Somedays I'm Mommy tired!

Ever have one of those days when you'd like to stop being a parent, just for a little while? (If you've never felt that way, don't tell me, I have enough guilt thank you!) Don't get me wrong, I'd never in a million years give up my kids or the joy of being a mommy, but sometimes I'd like to step outside of myself, just for a little while. I'd like to take that nap I promised myself last night as I stayed up late again tying a quilt, unloading and loading the dishwasher, and putting breakfast in the crockpot to prepare for another crazy Thursday. (Some people hate Mondays, I hate Thursdays. Everything hits at once.) As I looked forward to that nap, I realized I only have 3½ hours to finish what will amount to 5 loads of laundry which I haven't sorted yet, the breakfast AND lunch dishes have yet to even be rinsed let alone loaded into the dishwasher, I have costumes to sort for the children's nativity I have planned for the extended family Christmas party of which I am in charge, and there is an inexplicable noise growing in volume coming from the basement where Little One and a friend are playing. Boy does that bed look soft....(sigh).
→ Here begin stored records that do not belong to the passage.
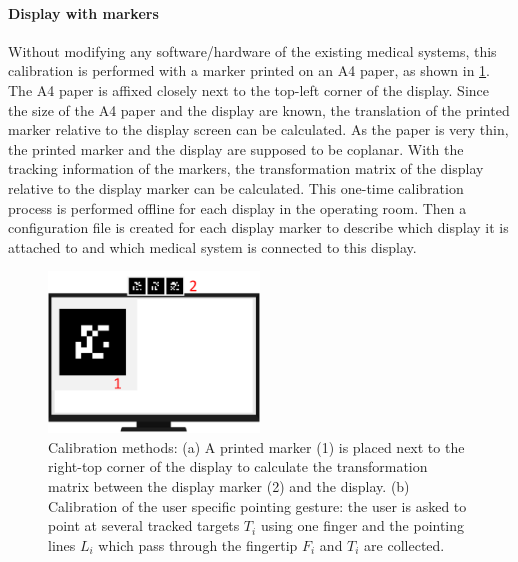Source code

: \paragraph{Display with markers}
Without modifying any software/hardware of the existing medical systems, this calibration is performed with a marker printed on an A4 paper, as shown in  \figurename{\ref{fig:4-PointingOR:Calibration}}. 
The A4 paper is affixed closely next to the top-left corner of the display. Since the size of the A4 paper and the display are known, the translation of the printed marker relative to the display screen can be calculated. As the paper is very thin, the printed marker and the display are supposed to be coplanar. With the tracking information of the markers, the transformation matrix of the display relative to the display marker can be calculated. This one-time calibration process is performed offline for each display in the operating room. Then a configuration file is created for each display marker to describe which display it is attached to and which medical system is connected to this display. 
\begin{figure} [htb]
	\centering
	\includegraphics[width=0.5\textwidth]{figures/4-PointingOR/Calibration.png}
	\caption{Calibration methods: (a) A printed marker (1) is placed next to the right-top corner of the display to calculate the transformation matrix between the display marker (2) and the display. (b) Calibration of the user specific pointing gesture: the user is asked to point at several tracked targets $T_i$ using one finger and the pointing lines $L_i$ which pass through the fingertip $F_i$ and $T_i$ are collected.}
	\label{fig:4-PointingOR:Calibration}       %
\end{figure}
And the whole self control thing, wow, is it tiring. When I want to yell at the visiting neighbor kid, "stop rolling your yogurt covered fruit snacks off the table for me to retrieve" I have to stop and say "oh no, your snacks are escaping, don't let them get away!" When a visiting friend whose mother is gone for a couple hours continually whines "I just want to go hooooommme", I can't tell them "well you can't, so get over it". And when I want to scream into the night "You rotten kids, stop doorbell ditching! I just got my kids to bed only 30 seconds before I completely lost my sanity and so help me if even one of them gets out of bed, curious to see who's at the door, I...WILL...HUNT...YOU...DOWN!!!". Instead I just have to let it go. I can't ruin my kids' chances of having any semblance of a normal social life by being known as the crazy witch mother of the neighborhood!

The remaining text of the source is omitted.